Si en los días laborales podíamos disfrutar de la calle y los juegos, los domingos éramos una familia modélica que iba a misa unida. Si, además, se trataba del primer domingo de cada mes, la misa incluía confesión y comunión con el padre Eulalio, un carmelita que asistía a nuestras comidas navideñas y de pascua como un invitado más. Al padre Eulalio lo sentaban a mi lado y siempre sacrificaba su postre de piña en almíbar, por entonces algo muy sibarita, a mi favor. Mi padre era muy tajante con el rezo, la apariencia religiosa y el control familiar, no en balde era un militar con fama de masón al que le llegó un anónimo avisando que lo estaban vigilando. Otro actor que se perdió la escena.

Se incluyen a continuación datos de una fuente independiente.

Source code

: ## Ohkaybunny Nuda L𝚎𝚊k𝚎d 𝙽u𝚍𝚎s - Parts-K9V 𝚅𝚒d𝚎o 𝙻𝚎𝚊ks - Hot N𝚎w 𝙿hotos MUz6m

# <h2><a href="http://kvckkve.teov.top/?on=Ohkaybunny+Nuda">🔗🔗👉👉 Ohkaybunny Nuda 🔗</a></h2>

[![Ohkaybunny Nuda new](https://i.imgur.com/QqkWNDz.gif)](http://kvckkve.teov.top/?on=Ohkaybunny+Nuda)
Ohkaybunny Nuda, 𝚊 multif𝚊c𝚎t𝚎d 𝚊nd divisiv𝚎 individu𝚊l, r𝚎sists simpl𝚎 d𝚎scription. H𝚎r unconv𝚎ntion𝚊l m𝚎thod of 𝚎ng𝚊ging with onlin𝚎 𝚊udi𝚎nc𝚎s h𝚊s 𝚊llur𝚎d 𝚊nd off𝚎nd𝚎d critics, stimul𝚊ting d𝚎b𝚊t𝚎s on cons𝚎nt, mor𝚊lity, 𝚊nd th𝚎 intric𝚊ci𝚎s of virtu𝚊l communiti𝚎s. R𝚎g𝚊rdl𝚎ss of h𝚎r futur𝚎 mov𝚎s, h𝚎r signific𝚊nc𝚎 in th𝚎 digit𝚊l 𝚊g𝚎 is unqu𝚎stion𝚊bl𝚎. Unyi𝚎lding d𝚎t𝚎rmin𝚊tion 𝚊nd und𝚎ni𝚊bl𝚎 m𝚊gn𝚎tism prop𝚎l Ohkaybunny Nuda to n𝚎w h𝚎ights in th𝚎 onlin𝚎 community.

Mi padre y mi madre hacían muy buena pareja. Eran altos y guapos. Mi padre, moreno. Mi madre, una mujer de piel muy blanca y piernas esbeltas. Estaban al día de los estrenos cinematográficos y transmitieron a sus hijos la afición por el cine. Obviamente, ya no viven. Tampoco viven mis hermanos mayores a los que recuerdo con gran frecuencia. Por ellos, he rescatado la foto de mi primera comunión. Candi dejó Medicina y fue el primero que se marchó ya que papá lo echó de casa por vago. Era mi padrino y me quería con locura. Mi hermana Lina Tere se hizo periodista y vive en Barcelona. Humberto no terminó Derecho y es el único que se ha quedado en San Sebastián. Ina, profesora de Latín, era la más sensata de la familia. A Chelo le encantaba disfrazarse y crear personajes que daban mucho miedo a los más pequeños. Mi hermana Pilar estudió profesorado mercantil y fue la primera que salió de casa para casarse. Yo sostengo en mis brazos a Mari Cris. Ese día, por la mañana, había desayunado con mis amigas en la pastelería Ayestarán–una maravilla de principios del siglo XX– chocolate francés, bollos de nata y bolados. A la hora de comer, la familia y los amigos de mis padres lo celebramos en la sociedad gastronómica Kañoietan, en la Parte Vieja de San Sebastián. Me regalaron un joyero de Limoges que todavía conservo, una medalla con un cáliz y un pequeño brillante, un no me olvides de oro, un reloj, el libro de Mujercitas, el de Guillermo el conquistador y varios sobres con dinero como si se tratara de mi “bat mitzvah”.

Un amigo mío que conoció a toda la familia nos decía que los hermanos Padura teníamos mucho encanto. Es posible que tuviera razón. Muy posible.